Richard Douglass is my paternal 6th Great Grandfather. He was born on July 19, 1682, in New London, Connecticut, the youngest son of William Douglass Jr. and Abiah Hough. He was baptized on August 27, 1682, in New London. He grew up on a very large farm that had been originally purchased Richard’s Grandfather William Sr. after he emigrated to Connecticut from Scotland. The farm was left to his father William.
He married Margaret Abell (1685-1752) on December 7, 1704, and they had 8 children, 4 sons and 4 daughters. He bought a house lot on Bank Street, and he raised his house there. Richard was a sea-captain, and he accumulated a large amount of money in this field. He was also occasionally chosen to be the surveyor of highways by the town.
The first provincial forces in British North America were organized in the 1670s, when several colonial governments raised ranger companies for one-years paid service to protect their borders. The beginning of the United States military lies in local governments which created militias that enrolled nearly all free white men.

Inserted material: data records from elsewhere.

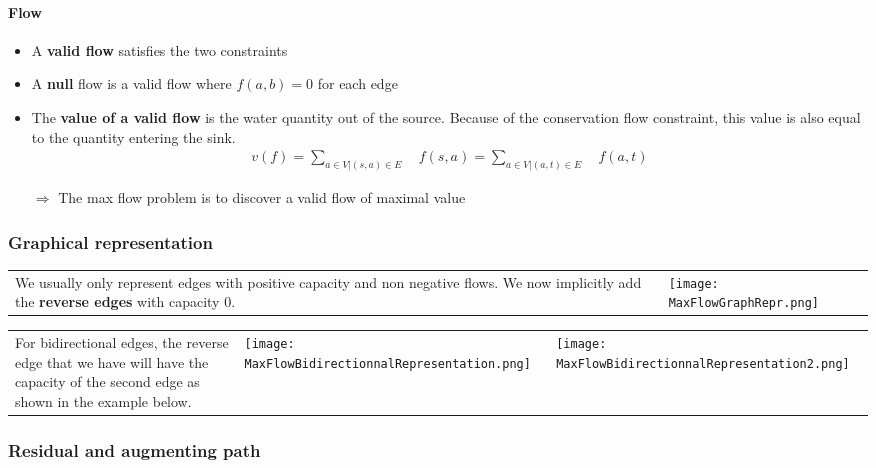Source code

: \paragraph{Flow}
\begin{itemize} 
    \item A \textbf{valid flow} satisfies the two constraints
    \item A \textbf{null} flow is a valid flow where $f(a,b)=0$ for each
        edge
    \item The \textbf{value of a valid flow} is the water quantity out
        of the source. Because of the conservation flow constraint, this
        value is also equal to the quantity entering the sink.
        \begin{eqnarray*}
            v(f) =    \sum_{a \in V |(s,a) \in E} \quad f(s,a)  =
            \sum_{a \in V|(a,t) \in E}
            \quad f(a,t) 
        \end{eqnarray*}

    \item[$\Rightarrow$] The max flow problem is to discover a valid flow of
maximal value
\end{itemize}



\subsubsection{Graphical representation}

\begin{tabular}{m{9cm}m{8cm}}
We usually only represent edges with positive capacity and non
negative flows. We now implicitly add the \textbf{reverse edges} with
capacity 0.
&
    \texttt{[image: MaxFlowGraphRepr.png]}
\end{tabular}

\begin{tabular}{m{10cm}m{1.5cm}m{1.5cm}}
For bidirectional edges, the reverse edge that we have will have the capacity of the second edge as shown in the example below.
&
    \texttt{[image: MaxFlowBidirectionnalRepresentation.png]}
    &
    \texttt{[image: MaxFlowBidirectionnalRepresentation2.png]}
\end{tabular}


\subsubsection{Residual and augmenting path}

The militia was not employed as a fighting force in major operations outside the local jurisdiction. Instead, the colony asked for (and paid) volunteers serving in ranger and other provincial troops. Many of whom were also militia members. The local Indian threat ended by 1725 in most places, after which the militia system was little used except for local ceremonial roles. Richard was one of these militia members.
New London is a seaport city and a port of entry on the northeast coast of the United States. Richard not only sailed to and from other seaport cities located in the Northeast, but he also patrolled the coastline of Connecticut and the rivers that emptied into it.
On February 26, 1734, he fell dead as he was steering a scow up to Mr. Richards’s wharf. He is buried in the old Ancient Cemetery that was donated to the city by his Grandfather.